● **Work order**
Count up the lines in the listing below that hold "magnitude", and answer with the total alone.

● **Given records**
_ _ _ _ _

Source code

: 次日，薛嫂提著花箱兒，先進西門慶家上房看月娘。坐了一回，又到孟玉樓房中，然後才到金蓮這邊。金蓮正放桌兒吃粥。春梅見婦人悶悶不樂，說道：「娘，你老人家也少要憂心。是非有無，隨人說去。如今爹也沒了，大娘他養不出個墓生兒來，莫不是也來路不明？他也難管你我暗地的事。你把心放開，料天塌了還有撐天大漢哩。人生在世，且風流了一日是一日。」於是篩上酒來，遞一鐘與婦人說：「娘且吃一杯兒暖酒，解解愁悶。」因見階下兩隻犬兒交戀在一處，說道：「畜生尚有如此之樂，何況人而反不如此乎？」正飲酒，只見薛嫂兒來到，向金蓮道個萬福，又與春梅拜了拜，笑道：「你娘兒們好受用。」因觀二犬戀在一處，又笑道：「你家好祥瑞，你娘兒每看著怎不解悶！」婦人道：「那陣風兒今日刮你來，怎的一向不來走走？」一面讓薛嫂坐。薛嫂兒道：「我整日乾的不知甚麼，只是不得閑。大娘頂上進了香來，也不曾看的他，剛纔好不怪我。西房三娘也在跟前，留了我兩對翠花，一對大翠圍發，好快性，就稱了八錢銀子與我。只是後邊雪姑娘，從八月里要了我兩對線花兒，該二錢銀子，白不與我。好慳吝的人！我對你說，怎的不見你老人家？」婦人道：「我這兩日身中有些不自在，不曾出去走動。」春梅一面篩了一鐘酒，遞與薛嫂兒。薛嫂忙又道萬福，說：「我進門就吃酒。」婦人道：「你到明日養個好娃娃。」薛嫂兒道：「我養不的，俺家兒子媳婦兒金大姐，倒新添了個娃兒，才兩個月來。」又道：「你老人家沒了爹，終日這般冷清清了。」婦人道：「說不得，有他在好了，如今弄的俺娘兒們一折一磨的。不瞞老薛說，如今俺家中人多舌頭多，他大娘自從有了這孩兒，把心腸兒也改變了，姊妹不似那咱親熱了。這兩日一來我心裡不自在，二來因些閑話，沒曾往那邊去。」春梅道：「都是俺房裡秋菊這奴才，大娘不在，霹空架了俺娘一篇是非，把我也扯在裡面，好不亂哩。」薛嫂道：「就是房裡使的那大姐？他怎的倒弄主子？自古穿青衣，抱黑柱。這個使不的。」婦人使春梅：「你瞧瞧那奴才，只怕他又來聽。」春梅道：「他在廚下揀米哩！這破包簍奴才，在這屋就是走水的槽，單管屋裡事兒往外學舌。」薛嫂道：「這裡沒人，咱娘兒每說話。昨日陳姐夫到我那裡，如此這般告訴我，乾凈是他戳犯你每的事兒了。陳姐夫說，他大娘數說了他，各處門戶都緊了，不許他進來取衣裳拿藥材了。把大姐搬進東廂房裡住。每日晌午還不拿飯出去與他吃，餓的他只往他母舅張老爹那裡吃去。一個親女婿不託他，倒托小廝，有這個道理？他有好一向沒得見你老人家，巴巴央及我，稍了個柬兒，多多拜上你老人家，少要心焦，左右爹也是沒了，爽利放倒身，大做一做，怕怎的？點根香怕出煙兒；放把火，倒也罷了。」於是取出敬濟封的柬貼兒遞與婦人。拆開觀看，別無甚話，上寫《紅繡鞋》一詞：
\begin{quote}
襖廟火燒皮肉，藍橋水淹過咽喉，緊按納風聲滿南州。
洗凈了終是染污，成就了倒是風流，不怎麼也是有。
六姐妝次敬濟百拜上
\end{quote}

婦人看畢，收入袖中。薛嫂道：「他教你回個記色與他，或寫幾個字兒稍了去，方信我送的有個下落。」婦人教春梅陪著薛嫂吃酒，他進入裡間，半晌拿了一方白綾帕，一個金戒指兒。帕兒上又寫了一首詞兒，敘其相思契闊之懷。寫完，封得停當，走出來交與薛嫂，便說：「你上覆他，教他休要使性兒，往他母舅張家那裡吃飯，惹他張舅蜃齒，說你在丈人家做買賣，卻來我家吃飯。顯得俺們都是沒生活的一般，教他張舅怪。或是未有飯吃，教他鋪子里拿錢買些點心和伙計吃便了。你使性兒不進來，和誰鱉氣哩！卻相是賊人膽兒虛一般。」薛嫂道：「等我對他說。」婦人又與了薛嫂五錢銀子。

_ _ _ _ _

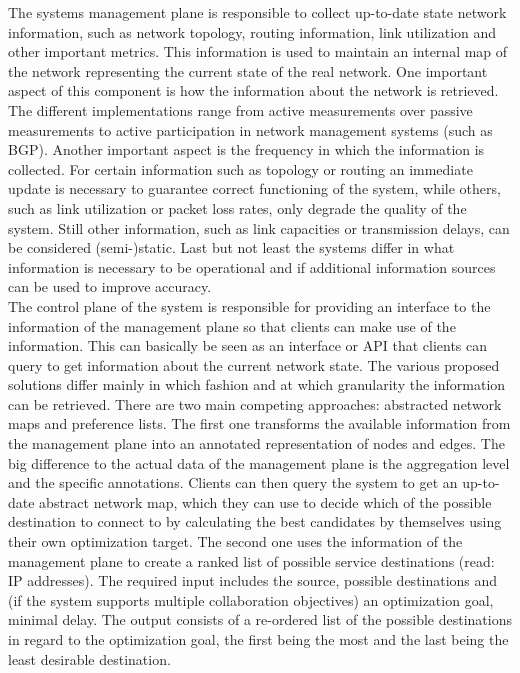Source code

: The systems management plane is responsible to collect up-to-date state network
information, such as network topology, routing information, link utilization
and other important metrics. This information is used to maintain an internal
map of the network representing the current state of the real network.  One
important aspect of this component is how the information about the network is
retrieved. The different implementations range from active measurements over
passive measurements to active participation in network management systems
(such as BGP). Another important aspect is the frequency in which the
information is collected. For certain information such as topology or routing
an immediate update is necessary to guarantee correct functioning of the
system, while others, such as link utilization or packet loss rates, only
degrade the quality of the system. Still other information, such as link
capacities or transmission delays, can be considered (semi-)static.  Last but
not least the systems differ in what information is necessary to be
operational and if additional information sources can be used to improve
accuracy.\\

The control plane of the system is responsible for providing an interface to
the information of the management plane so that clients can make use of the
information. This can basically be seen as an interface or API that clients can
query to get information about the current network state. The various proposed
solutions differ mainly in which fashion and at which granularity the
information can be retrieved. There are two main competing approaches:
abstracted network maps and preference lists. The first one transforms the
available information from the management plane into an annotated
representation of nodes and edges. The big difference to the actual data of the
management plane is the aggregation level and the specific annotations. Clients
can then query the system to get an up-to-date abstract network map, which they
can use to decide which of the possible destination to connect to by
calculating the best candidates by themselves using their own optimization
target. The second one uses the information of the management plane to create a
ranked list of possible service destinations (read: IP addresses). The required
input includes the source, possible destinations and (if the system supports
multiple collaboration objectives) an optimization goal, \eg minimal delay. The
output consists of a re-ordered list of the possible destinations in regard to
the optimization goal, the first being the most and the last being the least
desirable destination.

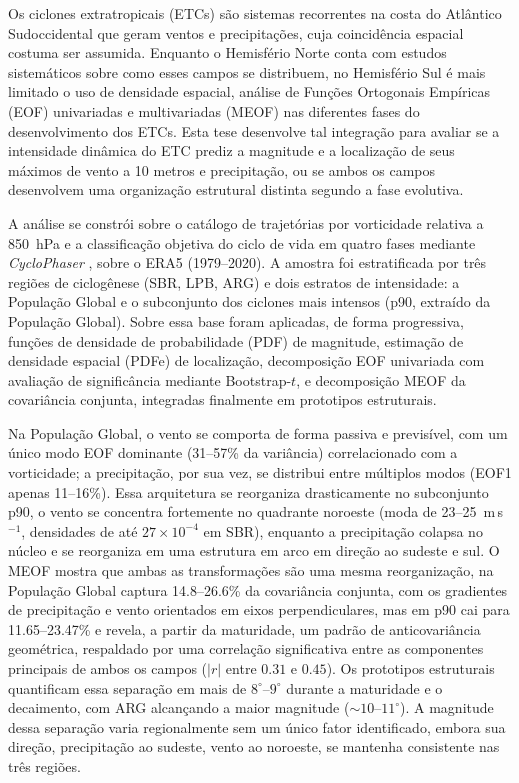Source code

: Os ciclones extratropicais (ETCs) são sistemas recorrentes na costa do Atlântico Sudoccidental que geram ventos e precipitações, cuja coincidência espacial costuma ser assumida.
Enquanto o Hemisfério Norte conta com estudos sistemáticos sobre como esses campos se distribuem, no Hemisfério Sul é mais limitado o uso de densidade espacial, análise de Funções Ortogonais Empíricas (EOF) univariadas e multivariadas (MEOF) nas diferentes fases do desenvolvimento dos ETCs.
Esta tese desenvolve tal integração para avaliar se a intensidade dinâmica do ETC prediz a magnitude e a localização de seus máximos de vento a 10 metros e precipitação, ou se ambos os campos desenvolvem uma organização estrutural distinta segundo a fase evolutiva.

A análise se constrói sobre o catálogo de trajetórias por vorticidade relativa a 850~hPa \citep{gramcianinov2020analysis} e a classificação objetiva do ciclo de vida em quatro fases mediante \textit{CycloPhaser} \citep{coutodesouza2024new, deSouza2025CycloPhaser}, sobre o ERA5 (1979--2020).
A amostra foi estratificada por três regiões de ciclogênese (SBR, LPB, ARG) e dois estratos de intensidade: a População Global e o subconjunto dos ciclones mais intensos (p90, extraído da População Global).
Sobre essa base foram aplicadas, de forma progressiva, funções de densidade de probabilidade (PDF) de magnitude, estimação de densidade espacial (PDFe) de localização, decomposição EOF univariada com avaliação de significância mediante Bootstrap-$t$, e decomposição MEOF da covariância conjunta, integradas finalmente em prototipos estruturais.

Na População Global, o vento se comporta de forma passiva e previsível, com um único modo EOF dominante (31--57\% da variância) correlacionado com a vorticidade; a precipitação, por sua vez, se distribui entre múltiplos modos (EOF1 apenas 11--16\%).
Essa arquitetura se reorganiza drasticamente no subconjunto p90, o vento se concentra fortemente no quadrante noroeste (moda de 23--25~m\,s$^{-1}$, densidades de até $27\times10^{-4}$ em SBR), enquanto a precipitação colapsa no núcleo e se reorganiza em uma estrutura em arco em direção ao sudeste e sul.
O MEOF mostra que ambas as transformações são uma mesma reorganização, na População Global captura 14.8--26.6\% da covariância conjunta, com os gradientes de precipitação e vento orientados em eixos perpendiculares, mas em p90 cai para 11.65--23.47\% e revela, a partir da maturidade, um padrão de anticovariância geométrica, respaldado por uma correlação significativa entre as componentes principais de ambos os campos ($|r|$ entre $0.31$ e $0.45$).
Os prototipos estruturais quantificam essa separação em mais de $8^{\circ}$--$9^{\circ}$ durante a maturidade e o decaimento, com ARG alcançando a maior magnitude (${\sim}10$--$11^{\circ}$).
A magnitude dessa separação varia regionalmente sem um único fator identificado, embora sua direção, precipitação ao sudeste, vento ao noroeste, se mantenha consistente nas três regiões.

_ _ _ _ _

● **Solution for this exercise**
4